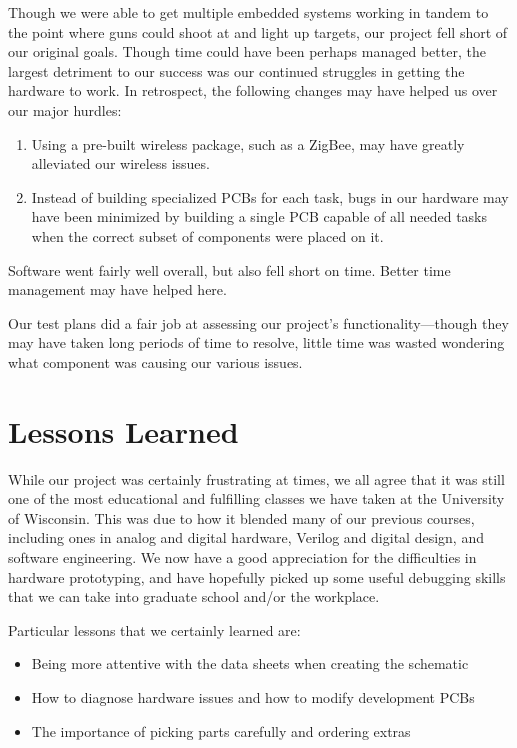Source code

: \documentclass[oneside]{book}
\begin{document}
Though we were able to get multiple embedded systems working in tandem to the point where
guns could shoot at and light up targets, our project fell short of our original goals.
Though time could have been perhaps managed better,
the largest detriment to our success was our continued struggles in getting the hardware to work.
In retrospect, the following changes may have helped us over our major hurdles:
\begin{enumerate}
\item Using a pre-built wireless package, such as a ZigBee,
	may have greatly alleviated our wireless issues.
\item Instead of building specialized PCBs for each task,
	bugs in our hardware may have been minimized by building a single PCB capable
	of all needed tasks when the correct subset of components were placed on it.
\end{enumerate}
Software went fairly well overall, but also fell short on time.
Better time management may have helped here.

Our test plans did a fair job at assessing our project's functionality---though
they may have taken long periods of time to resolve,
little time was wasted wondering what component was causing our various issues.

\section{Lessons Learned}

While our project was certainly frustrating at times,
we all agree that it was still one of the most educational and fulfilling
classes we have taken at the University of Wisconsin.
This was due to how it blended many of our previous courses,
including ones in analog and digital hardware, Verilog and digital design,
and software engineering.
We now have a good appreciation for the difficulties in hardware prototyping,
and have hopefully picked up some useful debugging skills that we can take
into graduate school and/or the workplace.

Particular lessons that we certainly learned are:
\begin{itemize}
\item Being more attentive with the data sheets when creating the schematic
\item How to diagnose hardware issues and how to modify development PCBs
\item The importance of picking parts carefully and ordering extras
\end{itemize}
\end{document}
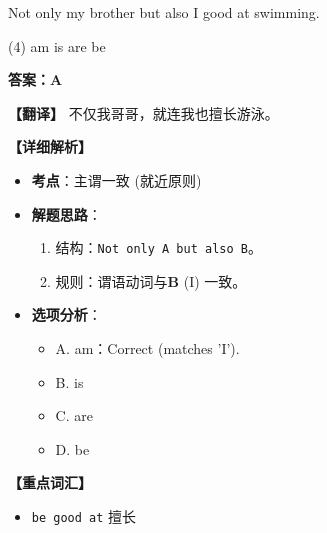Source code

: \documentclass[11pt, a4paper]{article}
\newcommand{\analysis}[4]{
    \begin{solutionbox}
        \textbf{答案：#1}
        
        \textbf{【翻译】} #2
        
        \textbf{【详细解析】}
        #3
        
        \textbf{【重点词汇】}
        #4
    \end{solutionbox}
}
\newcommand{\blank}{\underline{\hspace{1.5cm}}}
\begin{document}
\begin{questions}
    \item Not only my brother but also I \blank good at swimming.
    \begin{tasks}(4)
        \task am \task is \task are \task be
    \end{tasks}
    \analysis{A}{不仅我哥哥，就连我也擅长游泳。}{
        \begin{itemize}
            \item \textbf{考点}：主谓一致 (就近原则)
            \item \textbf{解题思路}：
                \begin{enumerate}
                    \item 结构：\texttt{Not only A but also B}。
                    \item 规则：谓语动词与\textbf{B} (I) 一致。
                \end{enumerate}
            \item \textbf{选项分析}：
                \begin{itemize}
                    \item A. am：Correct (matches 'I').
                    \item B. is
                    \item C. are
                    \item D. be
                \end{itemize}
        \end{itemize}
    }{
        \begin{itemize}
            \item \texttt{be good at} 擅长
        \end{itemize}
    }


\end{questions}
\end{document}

◇ ◇ ◇ ◇ ◇

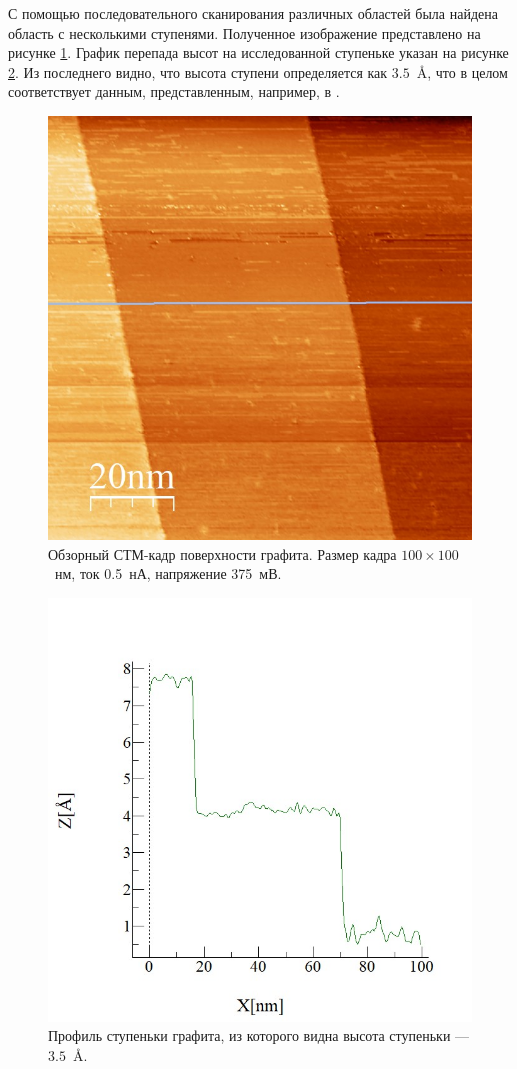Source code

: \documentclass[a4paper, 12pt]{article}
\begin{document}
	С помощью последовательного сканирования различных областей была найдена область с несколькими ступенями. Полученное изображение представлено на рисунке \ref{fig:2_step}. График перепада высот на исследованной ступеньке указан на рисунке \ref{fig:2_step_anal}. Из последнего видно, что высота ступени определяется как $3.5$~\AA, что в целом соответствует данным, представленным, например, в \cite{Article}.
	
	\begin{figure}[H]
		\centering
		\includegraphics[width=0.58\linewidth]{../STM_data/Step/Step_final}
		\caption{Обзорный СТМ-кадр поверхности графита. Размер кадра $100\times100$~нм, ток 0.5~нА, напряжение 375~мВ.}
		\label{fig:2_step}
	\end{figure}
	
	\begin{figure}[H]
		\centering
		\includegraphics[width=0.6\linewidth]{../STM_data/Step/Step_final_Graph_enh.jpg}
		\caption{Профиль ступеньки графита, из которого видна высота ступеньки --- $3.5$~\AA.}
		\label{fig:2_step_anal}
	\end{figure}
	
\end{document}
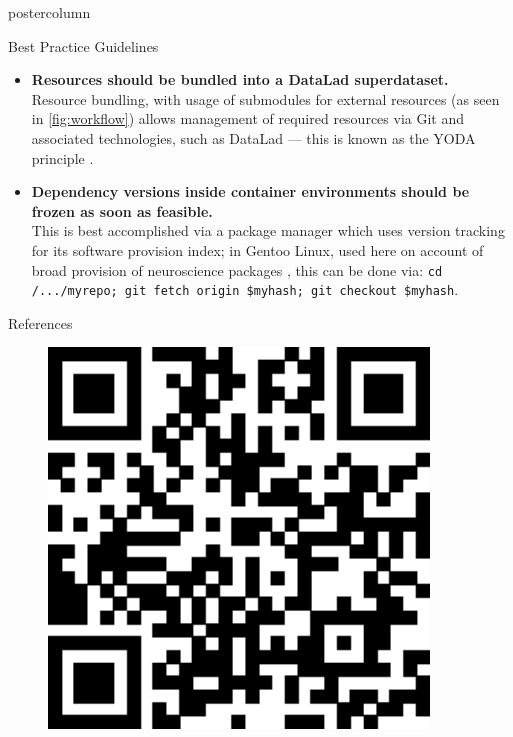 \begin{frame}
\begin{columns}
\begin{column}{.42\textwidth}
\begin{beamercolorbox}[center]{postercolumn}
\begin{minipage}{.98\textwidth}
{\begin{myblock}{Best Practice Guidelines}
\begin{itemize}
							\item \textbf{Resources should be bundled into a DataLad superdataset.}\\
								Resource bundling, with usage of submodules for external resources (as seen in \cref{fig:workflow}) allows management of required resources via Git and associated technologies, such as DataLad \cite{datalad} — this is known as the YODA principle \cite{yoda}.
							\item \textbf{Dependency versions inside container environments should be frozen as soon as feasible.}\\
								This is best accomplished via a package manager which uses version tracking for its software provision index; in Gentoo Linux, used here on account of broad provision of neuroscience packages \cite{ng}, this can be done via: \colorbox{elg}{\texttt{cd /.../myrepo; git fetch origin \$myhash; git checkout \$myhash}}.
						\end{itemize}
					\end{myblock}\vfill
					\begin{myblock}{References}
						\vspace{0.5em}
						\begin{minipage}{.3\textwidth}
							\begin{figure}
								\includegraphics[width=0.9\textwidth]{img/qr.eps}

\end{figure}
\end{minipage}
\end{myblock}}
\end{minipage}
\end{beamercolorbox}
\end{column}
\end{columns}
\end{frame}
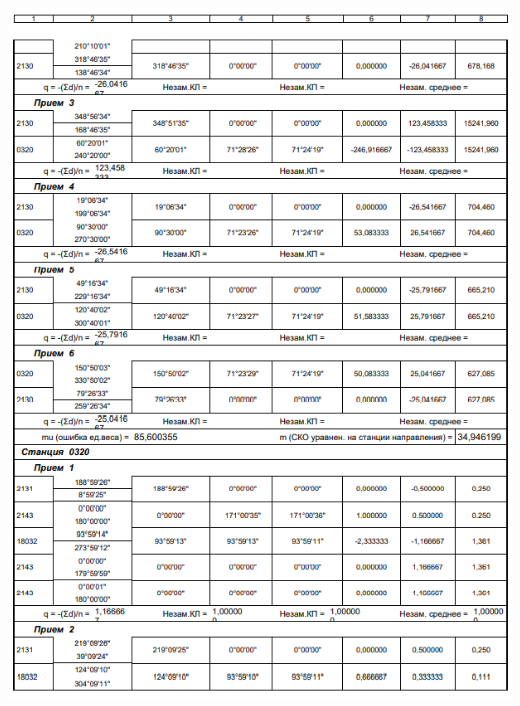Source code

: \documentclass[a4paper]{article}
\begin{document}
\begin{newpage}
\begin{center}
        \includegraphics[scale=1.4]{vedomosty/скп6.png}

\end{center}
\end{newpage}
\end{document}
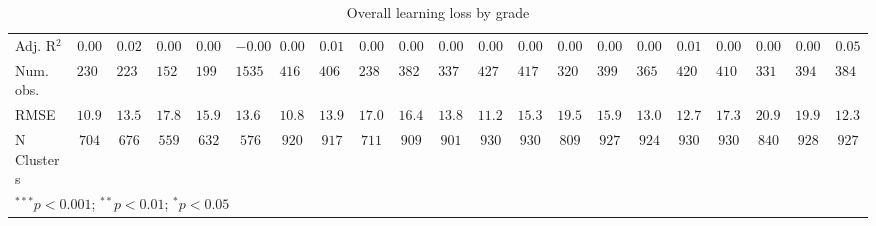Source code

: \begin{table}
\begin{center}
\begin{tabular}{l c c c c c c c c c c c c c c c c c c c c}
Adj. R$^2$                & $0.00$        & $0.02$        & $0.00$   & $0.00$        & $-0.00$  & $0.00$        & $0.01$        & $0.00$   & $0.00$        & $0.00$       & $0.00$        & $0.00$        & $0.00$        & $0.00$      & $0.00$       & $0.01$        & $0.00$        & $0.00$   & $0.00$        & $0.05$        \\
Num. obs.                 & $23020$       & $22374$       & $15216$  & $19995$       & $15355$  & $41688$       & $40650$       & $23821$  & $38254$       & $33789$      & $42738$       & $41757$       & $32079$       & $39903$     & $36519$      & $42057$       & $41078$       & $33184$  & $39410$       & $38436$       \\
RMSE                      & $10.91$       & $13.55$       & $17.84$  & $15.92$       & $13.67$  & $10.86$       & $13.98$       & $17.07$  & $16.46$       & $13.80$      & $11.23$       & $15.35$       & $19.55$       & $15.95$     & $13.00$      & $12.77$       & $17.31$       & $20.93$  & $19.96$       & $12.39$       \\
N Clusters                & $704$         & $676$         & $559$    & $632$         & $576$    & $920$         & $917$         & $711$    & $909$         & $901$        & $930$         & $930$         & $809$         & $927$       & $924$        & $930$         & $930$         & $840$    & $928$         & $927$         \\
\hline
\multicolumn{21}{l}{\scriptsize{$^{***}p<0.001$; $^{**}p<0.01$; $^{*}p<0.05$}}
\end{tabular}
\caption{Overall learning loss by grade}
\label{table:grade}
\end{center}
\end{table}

◇ ◇ ◇ ◇ ◇

• To do: Out of the entries, report each line that contains the word "newcommand".

• Answer space:
\newcommand{\analysis}[4]{
\newcommand{\blank}{\underline{\hspace{1.5cm}}}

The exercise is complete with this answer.